Afugentar investimentos
Na Argentina, a proposta de Máximo Kirchner, filho da ex-presidente e atual vice-presidente do país, Cristina Kirchner, que é presidente do Senado, gera controvérsia. O economista Marcelo Elizondo, especialista em negócios e em comércio exterior, entende que o projeto pode afugentar investidores em um país que já tem dificuldade em atraí-los.
"Acho que o projeto representa mais uma mensagem política do governo - de que quer distribuir renda - do que a arrecadação em si. Acho que não é um bom sinal, cria um clima negativo para as pessoas com fortuna que queiram investir na Argentina. A Argentina precisa de investimentos e durante e depois da pandemia será necessária a participação de todos os setores", disse Elizondo na entrevista.

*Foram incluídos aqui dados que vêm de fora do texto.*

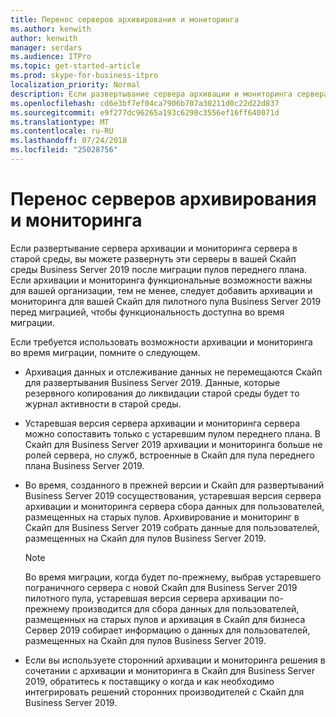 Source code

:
 ```yaml
---
title: Перенос серверов архивирования и мониторинга
ms.author: kenwith
author: kenwith
manager: serdars
ms.audience: ITPro
ms.topic: get-started-article
ms.prod: skype-for-business-itpro
localization_priority: Normal
description: Если развертывание сервера архивации и мониторинга сервера в старой среды, вы можете развернуть эти серверы в вашей Скайп среды Business Server 2019 после миграции пулов переднего плана. Если архивации и мониторинга функциональные возможности важны для вашей организации, тем не менее, следует добавить архивации и мониторинга для вашей Скайп для пилотного пула Business Server 2019 перед миграцией, чтобы функциональность доступна во время миграции.
ms.openlocfilehash: cd6e3bf7ef04ca7906b707a30211d0c22d22d837
ms.sourcegitcommit: e9f277dc96265a193c6298c3556ef16ff640071d
ms.translationtype: MT
ms.contentlocale: ru-RU
ms.lasthandoff: 07/24/2018
ms.locfileid: "25028756"
---
```

# <a name="migrating-archiving-and-monitoring-servers"></a>Перенос серверов архивирования и мониторинга

Если развертывание сервера архивации и мониторинга сервера в старой среды, вы можете развернуть эти серверы в вашей Скайп среды Business Server 2019 после миграции пулов переднего плана. Если архивации и мониторинга функциональные возможности важны для вашей организации, тем не менее, следует добавить архивации и мониторинга для вашей Скайп для пилотного пула Business Server 2019 перед миграцией, чтобы функциональность доступна во время миграции. 
  
Если требуется использовать возможности архивации и мониторинга во время миграции, помните о следующем.
  
- Архивация данных и отслеживание данных не перемещаются Скайп для развертывания Business Server 2019. Данные, которые резервного копирования до ликвидации старой среды будет то журнал активности в старой среды.
    
- Устаревшая версия сервера архивации и мониторинга сервера можно сопоставить только с устаревшим пулом переднего плана. В Скайп для Business Server 2019 архивации и мониторинга больше не ролей сервера, но служб, встроенные в Скайп для пула переднего плана Business Server 2019.
    
- Во время, созданного в прежней версии и Скайп для развертываний Business Server 2019 сосуществования, устаревшая версия сервера архивации и мониторинга сервера сбора данных для пользователей, размещенных на старых пулов. Архивирование и мониторинг в Скайп для Business Server 2019 собрать данные для пользователей, размещенных на Скайп для пулов Business Server 2019.
    
    > [!NOTE]
    > Во время миграции, когда будет по-прежнему, выбрав устаревшего пограничного сервера с новой Скайп для Business Server 2019 пилотного пула, устаревшая версия сервера архивации по-прежнему производится для сбора данных для пользователей, размещенных на старых пулов и архивация в Скайп для бизнеса Сервер 2019 собирает информацию о данных для пользователей, размещенных на Скайп для пулов Business Server 2019. 
  
- Если вы используете сторонний архивации и мониторинга решения в сочетании с архивации и мониторинга в Скайп для Business Server 2019, обратитесь к поставщику о когда и как необходимо интегрировать решений сторонних производителей с Скайп для Business Server 2019.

Em seus discursos, o presidente Fernández tem ressaltado o abismo social na Argentina. "A pandemia evidenciou a desigualdade social que existe no país", disse na semana passada, agregando que Argentina é hoje um "país injusto" e defendendo abrir caminho para a igualdade.
Ao mesmo tempo, o vice-presidente da União Industrial Argentina (UIA), o empresário Daniel Funes de Rioja, criticou o projeto de taxação das grandes fortunas. "A pressão tributária já é muito alta na Argentina. A criação de mais impostos não é uma coisa boa. É preciso incentivar que sejam realizados mais investimentos e não o contrário", disse o empresário.